==== EXERCISE MATERIAL

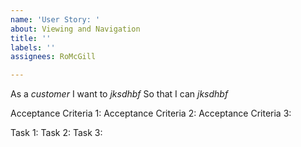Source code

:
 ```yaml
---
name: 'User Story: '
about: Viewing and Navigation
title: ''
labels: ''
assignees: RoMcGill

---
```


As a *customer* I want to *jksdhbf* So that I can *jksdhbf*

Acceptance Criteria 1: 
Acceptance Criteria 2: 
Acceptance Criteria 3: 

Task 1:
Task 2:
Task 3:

========
==== EXERCISE MATERIAL

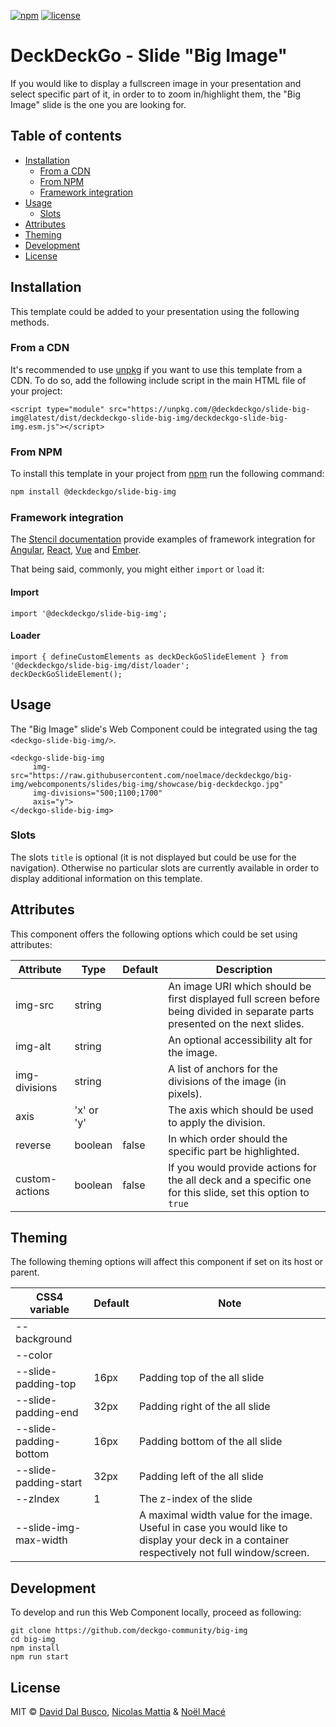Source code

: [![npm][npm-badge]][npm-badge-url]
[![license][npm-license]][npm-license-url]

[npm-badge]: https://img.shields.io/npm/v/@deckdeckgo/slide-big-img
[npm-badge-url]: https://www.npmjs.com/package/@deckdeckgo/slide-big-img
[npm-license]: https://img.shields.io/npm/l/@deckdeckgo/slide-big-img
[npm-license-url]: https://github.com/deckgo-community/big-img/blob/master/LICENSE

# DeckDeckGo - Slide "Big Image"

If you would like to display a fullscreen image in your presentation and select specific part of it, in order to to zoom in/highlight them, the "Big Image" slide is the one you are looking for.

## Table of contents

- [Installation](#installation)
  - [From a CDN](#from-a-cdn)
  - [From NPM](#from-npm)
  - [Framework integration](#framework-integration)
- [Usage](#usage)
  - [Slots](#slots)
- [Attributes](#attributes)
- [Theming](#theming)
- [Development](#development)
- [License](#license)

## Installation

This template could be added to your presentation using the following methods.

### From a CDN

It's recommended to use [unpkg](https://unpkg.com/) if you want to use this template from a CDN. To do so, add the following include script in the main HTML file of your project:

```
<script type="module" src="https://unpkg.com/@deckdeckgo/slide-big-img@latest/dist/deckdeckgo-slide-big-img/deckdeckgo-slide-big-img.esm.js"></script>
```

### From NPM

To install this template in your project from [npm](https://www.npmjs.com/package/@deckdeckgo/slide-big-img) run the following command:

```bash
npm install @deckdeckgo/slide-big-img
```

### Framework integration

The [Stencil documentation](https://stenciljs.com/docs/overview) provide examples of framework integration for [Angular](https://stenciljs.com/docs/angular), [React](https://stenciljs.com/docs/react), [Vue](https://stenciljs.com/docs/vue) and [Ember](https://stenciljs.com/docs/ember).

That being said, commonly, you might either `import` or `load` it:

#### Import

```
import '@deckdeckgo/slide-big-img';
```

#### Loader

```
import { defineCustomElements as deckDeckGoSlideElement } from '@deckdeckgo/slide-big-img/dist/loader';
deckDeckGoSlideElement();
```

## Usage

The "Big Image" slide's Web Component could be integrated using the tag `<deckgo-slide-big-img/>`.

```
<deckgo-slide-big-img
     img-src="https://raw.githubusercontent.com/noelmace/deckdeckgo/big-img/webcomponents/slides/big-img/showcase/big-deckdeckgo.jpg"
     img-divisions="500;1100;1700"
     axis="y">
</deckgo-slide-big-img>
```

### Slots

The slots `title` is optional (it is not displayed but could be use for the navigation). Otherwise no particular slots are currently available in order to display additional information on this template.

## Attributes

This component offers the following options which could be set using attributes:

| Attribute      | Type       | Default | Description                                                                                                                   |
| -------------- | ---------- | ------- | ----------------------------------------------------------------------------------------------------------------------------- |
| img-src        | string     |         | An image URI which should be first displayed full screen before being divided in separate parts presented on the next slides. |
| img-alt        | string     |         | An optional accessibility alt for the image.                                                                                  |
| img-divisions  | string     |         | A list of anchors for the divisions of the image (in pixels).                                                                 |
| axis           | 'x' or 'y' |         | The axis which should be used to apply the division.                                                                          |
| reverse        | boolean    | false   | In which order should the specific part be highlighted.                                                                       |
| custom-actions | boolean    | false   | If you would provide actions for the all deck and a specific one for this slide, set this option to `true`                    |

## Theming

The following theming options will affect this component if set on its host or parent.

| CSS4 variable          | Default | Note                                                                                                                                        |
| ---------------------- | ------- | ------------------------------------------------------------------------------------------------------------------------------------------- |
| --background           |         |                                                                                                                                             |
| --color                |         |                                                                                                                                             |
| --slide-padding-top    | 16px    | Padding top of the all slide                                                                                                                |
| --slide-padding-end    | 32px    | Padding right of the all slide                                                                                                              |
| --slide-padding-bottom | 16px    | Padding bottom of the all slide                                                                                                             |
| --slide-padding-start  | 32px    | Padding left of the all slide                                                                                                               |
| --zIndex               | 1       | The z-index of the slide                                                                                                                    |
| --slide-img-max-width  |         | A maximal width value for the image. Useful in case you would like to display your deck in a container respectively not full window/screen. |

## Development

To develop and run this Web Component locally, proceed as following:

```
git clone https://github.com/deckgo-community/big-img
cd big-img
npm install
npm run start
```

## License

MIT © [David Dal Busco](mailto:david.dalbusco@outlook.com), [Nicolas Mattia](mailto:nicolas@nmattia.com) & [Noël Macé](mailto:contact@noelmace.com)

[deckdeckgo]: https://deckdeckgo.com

========

TRY IT
Determine which lines above include the word "false", and report those lines in full.

SOLUTION
| reverse        | boolean    | false   | In which order should the specific part be highlighted.                                                                       |
| custom-actions | boolean    | false   | If you would provide actions for the all deck and a specific one for this slide, set this option to `true`                    |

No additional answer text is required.